# Duration of Cool Period



## Roak (Jan 4, 2015)

Hi all, I have been growing my paph's rather successfully with the help of Xavier Garreau" P. colture and propagation. I do have a question, how long should the cold rest be for the Parvi's, they have been dry since December the 15th at about 15 derg nights, a bit higher during the day?


----------



## Stone (Jan 10, 2015)

Roak said:


> Hi all, I have been growing my paph's rather successfully with the help of Xavier Garreau" P. colture and propagation. I do have a question, how long should the cold rest be for the Parvi's, they have been dry since December the 15th at about 15 derg nights, a bit higher during the day?

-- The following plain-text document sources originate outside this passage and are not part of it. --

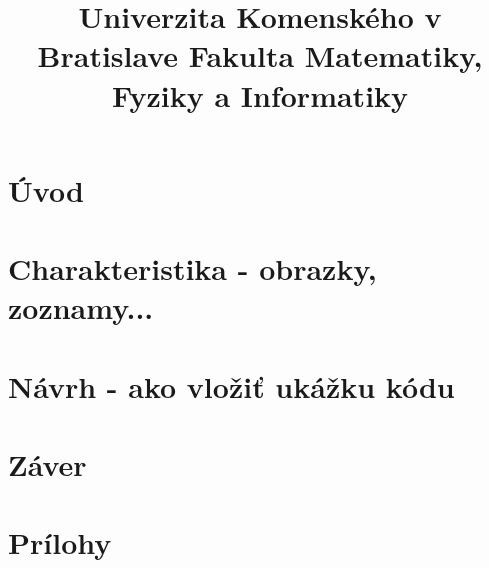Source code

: \documentclass[12pt,a4paper]{bachelor}
\title{Univerzita Komenského v Bratislave Fakulta Matematiky, Fyziky a Informatiky}
\author{\autor}
\begin{document}



\tableofcontents
\newpage

\chapter{Úvod}


\chapter{Charakteristika - obrazky, zoznamy...}


\chapter{Návrh - ako vložiť ukážku kódu}


\chapter{Záver}

\printbibliography
{}  %


\chapter*{Prílohy}   %


\label{totalpages}
\end{document}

I don't think you should keep them competely dry but just a little moisture around the roots. 15C is maybe a bit too warm if you want them to shut down completely. If you can, below 10 would be better with about 15 to 17C during the day.
If you have control over temps and light, I think 2 or 3 month rest is enough. If not just wait until the weather warms up again.
I have good results with small plants at min 20C all year with plenty of water. They just keep growing so you don't need to rest them until they are nearly mature.


----------



## Bjorn (Jan 10, 2015)

Agree with Stone, I personally aim for a winter rest from December through February so that should be 2-3months. I do not keep them entirely dry, remember that there is heavy dew and fog during winter in the areas from which many of the parvis originate. No rain, that is true, but high humidity and pretty moist even though.
I would have let the temperature go below 12C or so until end of February, at least that is what I do.
Good luck and sorry for letting you wait that long for an answer.


----------



## Bjorn (Jan 10, 2015)

Where are you located btw?


----------